I love lox, or gravlax, to use the precise word. There are few food combinations that I think go as well together as lox, capers, and crème fraîche. Purists will argue that there are cultural and culinary differences between lox and gravlax. That was definitely true in 1913, but it’s not so true in 2013. Cured salmon seems to merely be referred to as lox unless the smoke is an integral part of the brand marketing process (or unless it’s from Nova Scotia).
Buying lox in large quantities is prohibitively expensive. When you make it at home, you can not only do it for a fraction of the cost of store-bought lox, but you also can control the flavor of the salmon. This recipe makes cured lox, so there’s no smoking required.

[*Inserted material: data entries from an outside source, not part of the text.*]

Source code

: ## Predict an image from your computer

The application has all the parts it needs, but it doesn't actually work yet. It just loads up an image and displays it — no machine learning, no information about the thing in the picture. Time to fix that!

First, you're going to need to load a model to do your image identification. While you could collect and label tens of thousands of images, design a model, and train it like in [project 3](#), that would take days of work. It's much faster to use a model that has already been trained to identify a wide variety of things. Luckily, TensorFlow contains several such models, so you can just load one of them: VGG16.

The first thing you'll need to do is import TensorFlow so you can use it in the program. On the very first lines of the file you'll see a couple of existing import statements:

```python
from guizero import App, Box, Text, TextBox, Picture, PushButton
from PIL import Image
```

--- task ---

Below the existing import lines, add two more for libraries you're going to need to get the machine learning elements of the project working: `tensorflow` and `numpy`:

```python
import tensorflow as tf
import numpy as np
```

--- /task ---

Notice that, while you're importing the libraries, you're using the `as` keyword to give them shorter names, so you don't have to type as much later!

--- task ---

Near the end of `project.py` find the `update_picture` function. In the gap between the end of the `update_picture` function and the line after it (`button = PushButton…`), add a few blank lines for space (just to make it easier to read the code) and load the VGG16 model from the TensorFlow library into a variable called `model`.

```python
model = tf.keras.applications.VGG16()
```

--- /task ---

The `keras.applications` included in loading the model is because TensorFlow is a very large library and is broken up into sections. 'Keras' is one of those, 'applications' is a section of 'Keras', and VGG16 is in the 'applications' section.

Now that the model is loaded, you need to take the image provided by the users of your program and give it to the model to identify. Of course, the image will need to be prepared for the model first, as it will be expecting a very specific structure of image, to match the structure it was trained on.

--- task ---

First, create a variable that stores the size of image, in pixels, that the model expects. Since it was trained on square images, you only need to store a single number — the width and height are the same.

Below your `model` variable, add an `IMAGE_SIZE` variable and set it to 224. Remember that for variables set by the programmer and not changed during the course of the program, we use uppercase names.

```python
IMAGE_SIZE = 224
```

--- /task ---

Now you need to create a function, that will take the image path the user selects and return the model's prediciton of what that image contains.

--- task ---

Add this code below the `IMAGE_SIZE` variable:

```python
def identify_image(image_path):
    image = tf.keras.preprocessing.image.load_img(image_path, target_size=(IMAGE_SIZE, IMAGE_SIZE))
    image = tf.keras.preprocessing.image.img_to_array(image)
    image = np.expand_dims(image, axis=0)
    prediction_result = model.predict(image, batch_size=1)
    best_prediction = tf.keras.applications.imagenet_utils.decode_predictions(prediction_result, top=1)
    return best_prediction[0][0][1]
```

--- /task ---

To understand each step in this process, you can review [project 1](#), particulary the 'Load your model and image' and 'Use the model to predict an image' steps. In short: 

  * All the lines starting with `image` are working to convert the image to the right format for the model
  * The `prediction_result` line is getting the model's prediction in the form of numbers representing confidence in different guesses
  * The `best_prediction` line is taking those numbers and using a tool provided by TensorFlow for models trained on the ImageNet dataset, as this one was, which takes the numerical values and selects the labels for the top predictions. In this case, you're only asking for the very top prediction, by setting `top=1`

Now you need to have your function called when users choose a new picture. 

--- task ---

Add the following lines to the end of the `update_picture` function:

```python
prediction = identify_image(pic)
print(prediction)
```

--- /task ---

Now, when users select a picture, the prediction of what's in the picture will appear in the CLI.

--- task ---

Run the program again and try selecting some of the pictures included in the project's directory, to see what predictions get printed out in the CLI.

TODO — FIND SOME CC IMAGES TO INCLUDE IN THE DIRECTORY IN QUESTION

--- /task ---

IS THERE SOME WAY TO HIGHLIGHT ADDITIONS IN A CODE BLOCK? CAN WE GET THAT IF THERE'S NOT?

This is quick, easy, and relatively inexpensive. I think I originally based it on Mark Bittman’s old recipe from the ’90s.
- 1 fillet of salmon
- 2 cups sugar
- 1 cup salt
- 2 bunches dill, chopped
- 2 tablespoons vodka
- ½ teaspoon dill seed
- ½ teaspoon black pepper
Buy the freshest fillet of salmon you can find. It’ll probably weight between 2-3 pounds. Run your fingers over the ribs and remove any pin bones that remain.
In a large bowl, thoroughly mix all of the remaining ingredients.
Lay the salmon on some plastic wrap, skin-side down. Pack all of the curing mixture over the fleshy side of the fish.
Tightly wrap the fish with a few layers of plastic wrap and toss it into the refrigerator for 36-48 hours. The amount of time it takes to cure your lox depends on the amount of salt you use and whether or not you incorporate citric acid into your brine. This recipe uses a lot of salt, so it only takes a little while.
Some recipes call for weighing the fish down. You can do that if you want, but I think it’s a holdover technique from when people used to stack one salmon fillet on top of another with the curing seasoning in between. I don’t even bother.
Once the salmon has had time to cure, remove the fish from the plastic wrap and rinse it generously with cool water to remove all of the brine.
Grease a long, sharp knife with a little nonstick spray. Carefully separate the flesh from the skin at the tail-end of the fish. Slowly work the knife at a slight angle to separate the skin completely—much the same way you remove silver skin from a pork tenderloin.
Finally, use the oily knife to slice the lox on the bias into the thinnest pieces possible.
Serve with whatever condiments you prefer. Most of the time, people serve lox with some kind of bread or crackers, pickled capers, thinly sliced red onion, and cream cheese or crème fraîche. If you can’t find crème fraîche at your local market, just mix the juice from half of a lemon with 8 ounces of sour cream.